Cet instrument était certainement connu des Grecs d’Ionie, dès avant Anaximandre. Sans parler de Thalès, une tradition assez constante attribue à Phérécyde de Syros la construction du gnomon de Délos. D’autre part, Hérodote déclare formellement que le gnomon, le polos et la division du jour en douze parties ont été empruntés par les Grecs aux Babyloniens.
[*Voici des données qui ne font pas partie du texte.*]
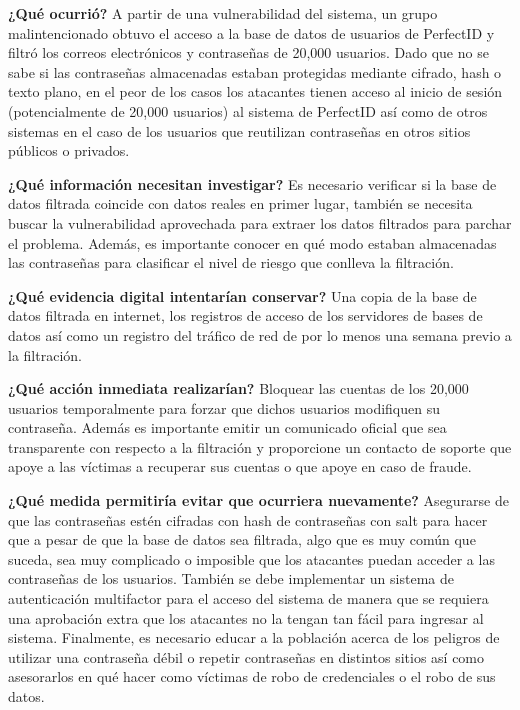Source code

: \begin{enumerateColor}
    \item \textbf{¿Qué ocurrió?}
A partir de una vulnerabilidad del sistema, un grupo malintencionado obtuvo el acceso a la base de datos de usuarios de PerfectID y filtró los correos electrónicos y contraseñas de 20,000 usuarios. Dado que no se sabe si las contraseñas almacenadas estaban protegidas mediante cifrado, hash o texto plano, en el peor de los casos los atacantes tienen acceso al inicio de sesión (potencialmente de 20,000 usuarios) al sistema de PerfectID así como de otros sistemas en el caso de los usuarios que reutilizan contraseñas en otros sitios públicos o privados.
    \item \textbf{¿Qué información necesitan investigar?}
	    Es necesario verificar si la base de datos filtrada coincide con datos reales en primer lugar, también se necesita buscar la vulnerabilidad aprovechada para extraer los datos filtrados para parchar el problema. Además, es importante conocer en qué modo estaban almacenadas las contraseñas para clasificar el nivel de riesgo que conlleva la filtración.

    \item \textbf{¿Qué evidencia digital intentarían conservar?}
	    Una copia de la base de datos filtrada en internet, los registros de acceso de los servidores de bases de datos así como un registro del tráfico de red de por lo menos una semana previo a la filtración.

    \item \textbf{¿Qué acción inmediata realizarían?}
	   Bloquear las cuentas de los 20,000 usuarios temporalmente para forzar que dichos usuarios modifiquen su contraseña. Además es importante emitir un comunicado oficial que sea transparente con respecto a la filtración y proporcione un contacto de soporte que apoye a las víctimas a recuperar sus cuentas o que apoye en caso de fraude. 

    \item \textbf{¿Qué medida permitiría evitar que ocurriera nuevamente?}
	    Asegurarse de que las contraseñas estén cifradas con hash de contraseñas con salt para hacer que a pesar de que la base de datos sea filtrada, algo que es muy común que suceda, sea muy complicado o imposible que los atacantes puedan acceder a las contraseñas de los usuarios. También se debe implementar un sistema de autenticación multifactor para el acceso del sistema de manera que se requiera una aprobación extra que los atacantes no la tengan tan fácil para ingresar al sistema. Finalmente, es necesario educar a la población acerca de los peligros de utilizar una contraseña débil o repetir contraseñas en distintos sitios así como asesorarlos en qué hacer como víctimas de robo de credenciales o el robo de sus datos.
\end{enumerateColor}

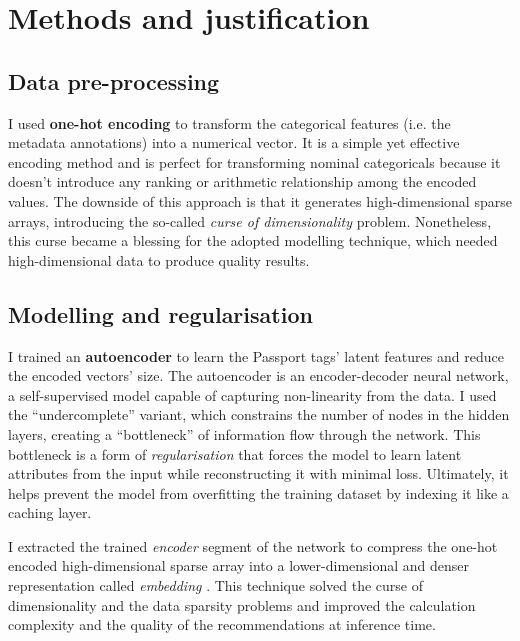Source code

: 
\section{Methods and justification}

\subsection{Data pre-processing}

I used \textbf{one-hot encoding} to transform the categorical features (i.e. the metadata annotations) into a numerical vector.
It is a simple yet effective encoding method and is perfect for transforming nominal categoricals because it doesn’t introduce
any ranking or arithmetic relationship among the encoded values.
The downside of this approach is that it generates high-dimensional sparse arrays,
introducing the so-called \textit{curse of dimensionality} problem.
Nonetheless, this curse became a blessing for the adopted modelling technique,
which needed high-dimensional data to produce quality results.



\subsection{Modelling and regularisation}

I trained an \textbf{autoencoder} \cite{DBLP:journals/corr/abs-2003-05991,DBLP:journals/corr/abs-2201-03898}
to learn the Passport tags' latent features and reduce the encoded vectors' size.
The autoencoder is an encoder-decoder neural network, a self-supervised model capable of capturing non-linearity from the data.
I used the ``undercomplete'' variant, which constrains the number of nodes in the hidden layers, creating a ``bottleneck''
of information flow through the network.
This bottleneck is a form of \textit{regularisation} that forces the model to learn latent attributes from the input
while reconstructing it with minimal loss. Ultimately, it helps prevent the model from overfitting the training dataset by indexing it like a caching layer.

I extracted the trained \textit{encoder} segment of the network to compress the one-hot encoded high-dimensional sparse array into
a lower-dimensional and denser representation called \textit{embedding} \cite{GoogleForDevelopers:Embeddings}.
This technique solved the curse of dimensionality and the data sparsity problems and improved the calculation
complexity and the quality of the recommendations at inference time.

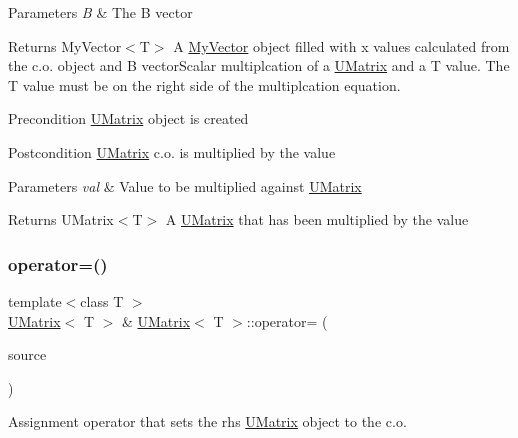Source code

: \begin{DoxyParams}{Parameters}
{\em B} & The B vector \\
\hline
\end{DoxyParams}
\begin{DoxyReturn}{Returns}
My\+Vector$<$\+T$>$ A \mbox{\hyperlink{class_my_vector}{My\+Vector}} object filled with x values calculated from the c.\+o. object and B vector\+Scalar multiplcation of a \mbox{\hyperlink{class_u_matrix}{U\+Matrix}} and a T value. The T value must be on the right side of the multiplcation equation. 
\end{DoxyReturn}
\begin{DoxyPrecond}{Precondition}
\mbox{\hyperlink{class_u_matrix}{U\+Matrix}} object is created 
\end{DoxyPrecond}
\begin{DoxyPostcond}{Postcondition}
\mbox{\hyperlink{class_u_matrix}{U\+Matrix}} c.\+o. is multiplied by the value 
\end{DoxyPostcond}

\begin{DoxyParams}{Parameters}
{\em val} & Value to be multiplied against \mbox{\hyperlink{class_u_matrix}{U\+Matrix}} \\
\hline
\end{DoxyParams}
\begin{DoxyReturn}{Returns}
U\+Matrix$<$\+T$>$ A \mbox{\hyperlink{class_u_matrix}{U\+Matrix}} that has been multiplied by the value 
\end{DoxyReturn}
\mbox{\label{class_u_matrix_a3f12f4544a460dd93dac8a883654310f}} 
\subsubsection{\texorpdfstring{operator=()}{operator=()}}
{\footnotesize\ttfamily template$<$class T $>$ \\
\mbox{\hyperlink{class_u_matrix}{U\+Matrix}}$<$ T $>$ \& \mbox{\hyperlink{class_u_matrix}{U\+Matrix}}$<$ T $>$\+::operator= (\begin{DoxyParamCaption}\item[{const \mbox{\hyperlink{class_u_matrix}{U\+Matrix}}$<$ T $>$ \&}]{source }\end{DoxyParamCaption})}



Assignment operator that sets the rhs \mbox{\hyperlink{class_u_matrix}{U\+Matrix}} object to the c.\+o. 


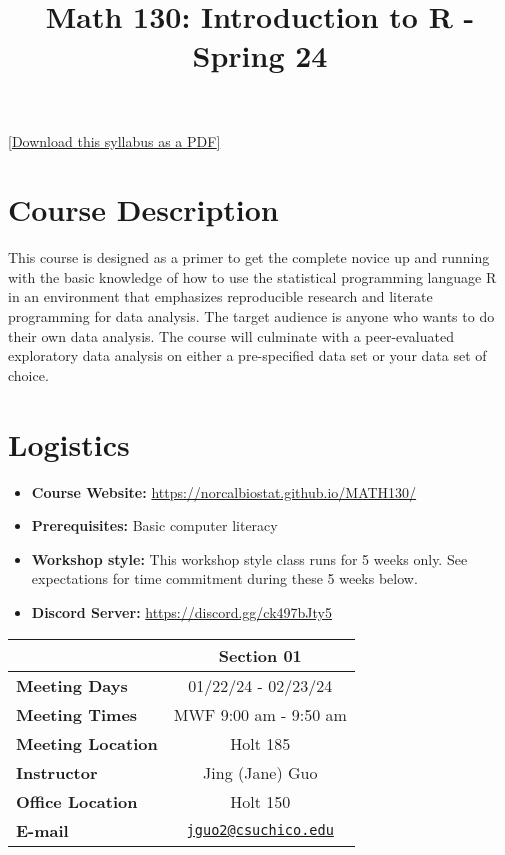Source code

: \documentclass[
  11pt,
]{article}
\title{Math 130: Introduction to R - Spring 24}
\author{}
\date{\vspace{-2.5em}}
\providecommand{\tightlist}{%
  \setlength{\itemsep}{0pt}\setlength{\parskip}{0pt}}
\begin{document}
\maketitle

\href{syllabus.pdf}{{[}Download this syllabus as a PDF{]}}

\section{Course Description}\label{course-description}

This course is designed as a primer to get the complete novice up and
running with the basic knowledge of how to use the statistical
programming language R in an environment that emphasizes reproducible
research and literate programming for data analysis. The target audience
is anyone who wants to do their own data analysis. The course will
culminate with a peer-evaluated exploratory data analysis on either a
pre-specified data set or your data set of choice.

\section{Logistics}\label{logistics}

\begin{itemize}
\tightlist
\item
  \textbf{Course Website:}
  \url{https://norcalbiostat.github.io/MATH130/}
\item
  \textbf{Prerequisites:} Basic computer literacy
\item
  \textbf{Workshop style:} This workshop style class runs for 5 weeks
  only. See expectations for time commitment during these 5 weeks
  below.\\
\item
  \textbf{Discord Server:} \url{https://discord.gg/ck497bJty5}
\end{itemize}

\begin{longtable}[]{@{}lc@{}}
\toprule\noalign{}
& Section 01 \\
\midrule\noalign{}
\endhead
\bottomrule\noalign{}
\endlastfoot
\textbf{Meeting Days} & 01/22/24 - 02/23/24 \\
\textbf{Meeting Times} & MWF 9:00 am - 9:50 am \\
\textbf{Meeting Location} & Holt 185 \\
\textbf{Instructor} & Jing (Jane) Guo \\
\textbf{Office Location} & Holt 150 \\
\textbf{E-mail} &
\href{mailto:jguo2@csuchico.edu}{\nolinkurl{jguo2@csuchico.edu}} \\
\end{longtable}
\end{document}
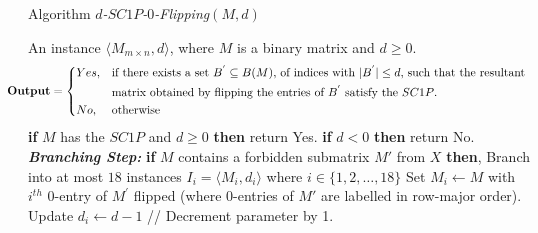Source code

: \documentclass[review, 1p]{elsarticle}
\begin{document}
\begin{algorithm}[h]
\caption{Algorithm  \textit{$d$-$SC1P$-$0$-Flipping}$(M,d)$\label{alg3}}
\begin{algorithmic}[1] 
 \Require An instance $\langle M_{m \times n},d \rangle$, where $M$ is a binary matrix and $d \geq 0$.\vspace{-0.1 in} \[ \hspace{-0.26 in}\textbf{Output} = \begin{dcases*} Yes,  & if there exists a set $B^{'} \subseteq B(M)$, of indices with $\vert B^{'} \vert \leq d$, such that the resultant \\  
        & matrix obtained by  flipping the entries of  $B^{'}$ satisfy the $SC1P$.  
   \\  
   No,    & otherwise
\end{dcases*}
\] \vspace{-0.2 in} 
 \State \textbf{if} {$M$ has the $SC1P$ and $d \geq 0$} \textbf{then} return Yes. \vspace{-0.1 in}
 \State \textbf{if}  {$d < 0$} \textbf{then} return No.  \vspace{-0.05 in} \newline \vspace{-0.05 in}
\noindent \textit{\textbf{Branching Step:}}
 \vspace{0.03 in}
\State \textbf{if} {$M$ contains a forbidden submatrix $M'$ from $X$} \textbf{then},\vspace{-0.08 in}
\State  \indent Branch into at most $18$  instances $I_{i}=\langle M_{i}, d_{i}\rangle$ where $i \in \{1,2,\ldots,18\}$ \vspace{-0.08 in} \newline \vspace{-0.08 in} 
 \indent Set $M_{i} \leftarrow M$ with $i^{th}$ $0$-entry of $M^{'}$ flipped (where $0$-entries of $M'$ are labelled \vspace{-0.05 in} \indent \indent \indent \indent \indent \indent \indent \indent \indent \indent \indent in row-major order). \vspace{-0.03 in} \vspace{-0.03 in} \newline  \vspace{-0.03 in}
 \indent Update $d_{i} \leftarrow d -1$  \hspace{1.0 in}// Decrement parameter by 1.
\vspace{-0.03 in} \newline  \vspace{-0.03 in}

\end{algorithmic}
\end{algorithm}
\end{document}
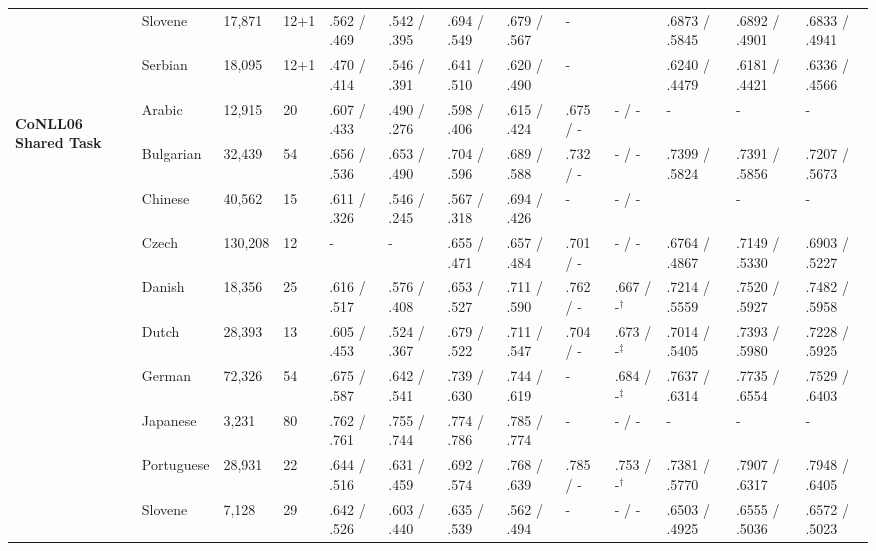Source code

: \begin{landscape}
\begin{table}[ht]
\begin{tabular}{|l|l|l|l|p{1.5cm}|p{1.5cm}|p{1.5cm}|p{1.5cm}|p{1.5cm}|p{2cm}|p{2cm}|p{2cm}|p{2cm}|}
        & Slovene    & 17,871  & 12+1 & .562 / .469   & .542 / .395   & .694 / .549   & .679 / .567   & -         & & .6873 / .5845  & .6892 / .4901     & .6833 / .4941 \\
        & Serbian    & 18,095  & 12+1 & .470 / .414   & .546 / .391   & .641 / .510   & .620 / .490   & -         & & .6240 / .4479  & .6181 / .4421     & .6336 / .4566 \\
        \hline %
        \multirow{13}{*}{\begin{sideways}\textbf{CoNLL06 Shared Task}\end{sideways}}
        & Arabic       & 12,915  & 20   & .607 / .433   & .490 / .276   & .598 / .406   & .615 / .424   & .675 / - & - / -   & - & -               & -  \\
        & Bulgarian  & 32,439  & 54   & .656 / .536   & .653 / .490   & .704 / .596   & .689 / .588   & .732 / -   & - / -   & .7399 / .5824  & .7391 / .5856     & .7207 / .5673 \\
        & Chinese    & 40,562  & 15   & .611 / .326   & .546 / .245   & .567 / .318   & .694 / .426   & -          & - / -   & & -               & -           \\
        & Czech      & 130,208 & 12   & -             & -            & .655 / .471   & .657 / .484    & .701 / -   & - / -   & .6764 / .4867  & .7149 / .5330     & .6903 / .5227 \\
        & Danish     & 18,356  & 25   & .616 / .517   & .576 / .408   & .653 / .527   & .711 / .590   & .762 / -   & .667 / -$^\dagger$& .7214 / .5559  & .7520 / .5927     & .7482 / .5958 \\
        & Dutch      & 28,393  & 13   & .605 / .453   & .524 / .367   & .679 / .522   & .711 / .547   & .704 / -   & .673 / -$^\ddagger$& .7014 / .5405  & .7393 / .5980     & .7228 / .5925 \\
        & German     & 72,326  & 54   & .675 / .587   & .642 / .541   & .739 / .630   & .744 / .619   & -          & .684 / -$^\ddagger$& .7637 / .6314  & .7735 / .6554     & .7529 / .6403 \\
        & Japanese   & 3,231   & 80   & .762 / .761   & .755 / .744   & .774 / .786   & .785 / .774   & -          & - / -   & - & -               & -           \\
        & Portuguese & 28,931  & 22   & .644 / .516   & .631 / .459   & .692 / .574   & .768 / .639   & .785 / -   & .753 / -$^\dagger$& .7381 / .5770  & .7907 / .6317     & .7948 / .6405 \\
        & Slovene    & 7,128   & 29   & .642 / .526   & .603 / .440   & .635 / .539   & .562 / .494   & -          & - / -   & .6503 / .4925  & .6555 / .5036     & .6572 / .5023 \\

\end{tabular}
\end{table}
\end{landscape}
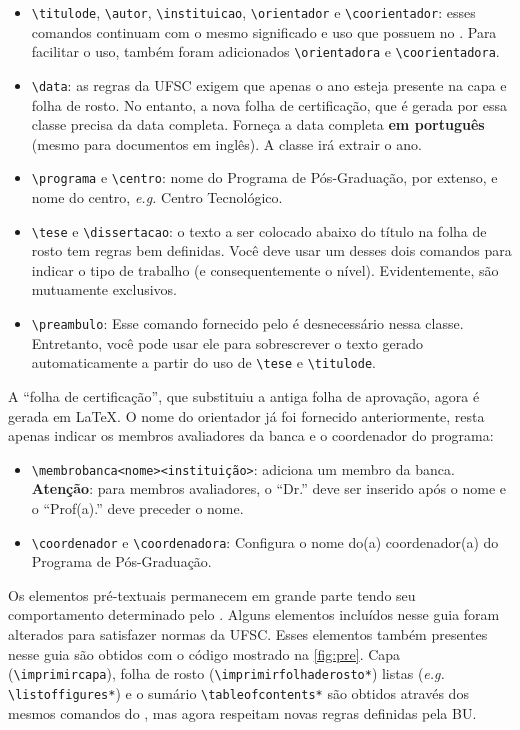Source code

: \documentclass[embeddedlogo]{../ufsc-thesis-rn46-2019}
\newcommand{\lacmd}[1]{\texttt{\textbackslash{}#1}}
\begin{document}
\begin{itemize}
  \item \lacmd{titulode}, \lacmd{autor}, \lacmd{instituicao}, \lacmd{orientador}
e \lacmd{coorientador}: esses comandos continuam com o mesmo significado e uso
que possuem no \abnTeX. Para facilitar o uso, também foram adicionados
\lacmd{orientadora} e \lacmd{coorientadora}.
  \item \lacmd{data}: as regras da UFSC exigem que apenas o ano esteja presente
na capa e folha de rosto. No entanto, a nova folha de certificação, que é gerada
por essa classe precisa da data completa. Forneça a data completa \textbf{em
português} (mesmo para documentos em inglês). A classe irá extrair o ano.
  \item \lacmd{programa} e \lacmd{centro}: nome do Programa de Pós-Graduação,
por extenso, e nome do centro, \emph{e.g.}  Centro Tecnológico.
  \item \lacmd{tese} e \lacmd{dissertacao}: o texto a ser colocado abaixo do
título na folha de rosto tem regras bem definidas. Você deve usar um desses dois
comandos para indicar o tipo de trabalho (e consequentemente o nível).
Evidentemente, são mutuamente exclusivos.
  \item \lacmd{preambulo}: Esse comando fornecido pelo \abnTeX{} é desnecessário
nessa classe. Entretanto, você pode usar ele para sobrescrever o texto gerado
automaticamente a partir do uso de \lacmd{tese} e \lacmd{titulode}.
\end{itemize}

A ``folha de certificação'', que substituiu a antiga folha de aprovação, agora
é gerada em \LaTeX. O nome do orientador já foi fornecido anteriormente, resta
apenas indicar os membros avaliadores da banca e o coordenador do programa:
\begin{itemize}
  \item \lacmd{membrobanca{<nome>}{<instituição>}}: adiciona um membro da banca.
\textbf{Atenção}: para membros avaliadores, o ``Dr.'' deve ser inserido após o
nome e o ``Prof(a).'' deve preceder o nome.
  \item \lacmd{coordenador} e \lacmd{coordenadora}: Configura o nome do(a)
coordenador(a) do Programa de Pós-Graduação.
\end{itemize}

Os elementos pré-textuais permanecem em grande parte tendo seu comportamento
determinado pelo \abnTeX. Alguns elementos incluídos nesse guia foram alterados
para satisfazer normas da UFSC. Esses elementos também presentes nesse guia são
obtidos com o código mostrado na \autoref{fig:pre}. Capa (\lacmd{imprimircapa}),
folha de rosto (\lacmd{imprimirfolhaderosto*}) listas (\emph{e.g.}
\lacmd{listoffigures*}) e o sumário \lacmd{tableofcontents*} são obtidos através
dos mesmos comandos do \abnTeX, mas agora respeitam novas regras definidas pela
BU.
\end{document}
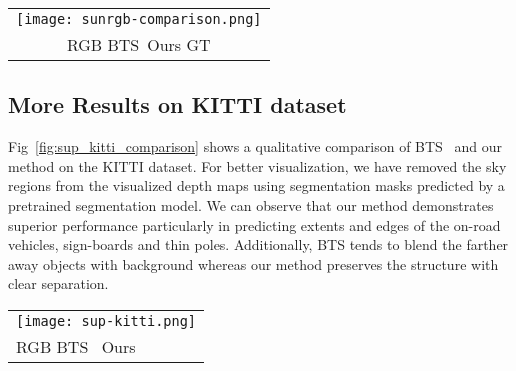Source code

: \documentclass[final]{cvpr}
\begin{document}
\begin{figure*}[t]
    \centering
    \begin{tabular}{c}
         \texttt{[image: sunrgb-comparison.png]} \\
         \hspace{0.0\linewidth}RGB \hspace{0.15\linewidth}BTS~\cite{bts_lee2019big}\hspace{0.14\linewidth}Ours \hspace{0.17\linewidth}GT\\
    \end{tabular}
    
    \caption{Qualitative comparison of generalization from NYU-Depth-v2 to SUN RGB-D dataset. 
    Darker pixels are farther. Missing ground truth values are shown in white.}
    \label{fig:sup_sun_rgbd_comparison}
\end{figure*}

\subsection{More Results on KITTI dataset}
Fig~\ref{fig:sup_kitti_comparison} shows a qualitative comparison of BTS~\cite{bts_lee2019big} and our method on the KITTI dataset. For better visualization, we have removed the sky regions from the visualized depth maps using segmentation masks predicted by a pretrained segmentation model\cite{deeplabv3plus2018}. We can observe that our method demonstrates superior performance particularly in predicting extents and edges of the on-road vehicles, sign-boards and thin poles. Additionally, BTS tends to blend the farther away objects with background whereas our method preserves the structure with clear separation.

\begin{figure*}
    \centering
    \begin{tabular}{l}
         \texttt{[image: sup-kitti.png]} \\
         \hspace{0.13\linewidth}RGB \hspace{0.28\linewidth}BTS~\cite{bts_lee2019big} \hspace{0.28\linewidth}Ours\\
    \end{tabular}
    
    \caption{Qualitative comparison on KITTI dataset.}
    \label{fig:sup_kitti_comparison}
\end{figure*}
\end{document}
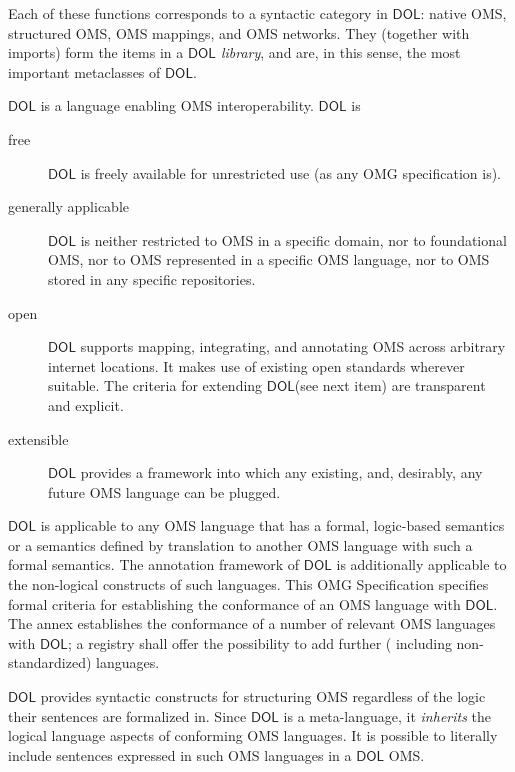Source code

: \documentclass[10pt, a4paper]{isov2}
\newcommand*{\IS}{OMG Specification\xspace}
\newcommand*{\DOL}{\ensuremath{\mathsf{DOL}}\xspace}
\begin{document}
 Each of these functions corresponds to a syntactic category in \DOL: native OMS, structured
 OMS, OMS mappings, and OMS networks. They (together with imports) form the items in a
\emph{\DOL library}, and are, in this sense, the most important metaclasses of \DOL. 


\sclause{Features of \DOL}\label{c:req:overview}

\DOL is a language enabling OMS interoperability. 
\DOL is
\begin{description}
\item[free] \DOL is freely available for unrestricted use (as any OMG specification is).
\item[generally applicable] \DOL is neither restricted to OMS in a specific domain, nor to foundational OMS, nor to OMS represented in a specific OMS language, nor to OMS stored in any specific repositories.
\item[open] \DOL supports mapping, integrating, and annotating OMS across arbitrary internet locations.  It makes use of existing open standards wherever suitable.  The criteria for extending \DOL (see next item) are transparent and explicit.
\item[extensible] \DOL provides a framework into which any existing, and, desirably, any future OMS language can be plugged.
\end{description}
\DOL is applicable to any OMS language that has a formal, logic-based semantics or a semantics defined by translation to another OMS language with such a formal semantics. The annotation framework of \DOL is additionally applicable to the non-logical constructs of such languages. This \IS specifies formal criteria for establishing the conformance of an OMS language with \DOL.  The annex establishes the conformance of a number of relevant OMS languages with \DOL; a registry shall offer the possibility to add further ( including non-standardized) languages. 

\DOL provides syntactic constructs for structuring OMS regardless of the logic their sentences are formalized in. 
Since \DOL is a meta-language,  it \textit{inherits} the logical language aspects of conforming OMS languages.  It is possible to literally include sentences expressed in such OMS languages in a \DOL OMS.
\end{document}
Le polos, essentiellement différent du gnomon, était une horloge solaire. Mais ce cadran primitif ne ressemblait en rien aux nôtres. C’était une demi-sphère concave ayant pour centre l’extrémité d’un style ; chaque jour, l’ombre de cette extrémité décrivait un arc de cercle parallèle à l’équateur, et il était facile de diviser ces parallèles, supposées compléter, en douze ou vingt-quatre parties égales. La construction de pareils cadrans peut présenter quelques difficultés pratiques ; mais elle ne suppose, pas plus que leur invention, aucune théorie mathématique ; il suffisait, pour les imaginer, d’avoir une idée nette du mouvement diurne apparent du Soleil.
On possède de ces cadrans sphériques, qui lurent les seuls connus pendant longtemps, car le premier cadran plan ne fut inventé que par Aristarque de Samos (iiie siècle av. J.-C). Mais ils offrent, comme au reste toutes les horloges solaires des anciens, une particularité qui les distingue des nôtres, et qui est, semble-t-il, une modification apportée par les Grecs à l’instrument babylonien. Ce n’est point le parallèle entier, mais l’arc diurne parcouru par l’ombre qui se trouve divisé en parties égales. Les heures ont donc une durée essentiellement variable; chacune d’elles est la douzième partie du temps que le soleil passe chaque jour au-dessus de l’horizon, et non pas la vingt-quatrième partie de l’intervalle entre deux passages successifs au méridien ; dans l’astronomie ancienne, ces heures variables sont connues sous le nom de saisonnières, par opposition aux heures fixes, dites équinoxiales.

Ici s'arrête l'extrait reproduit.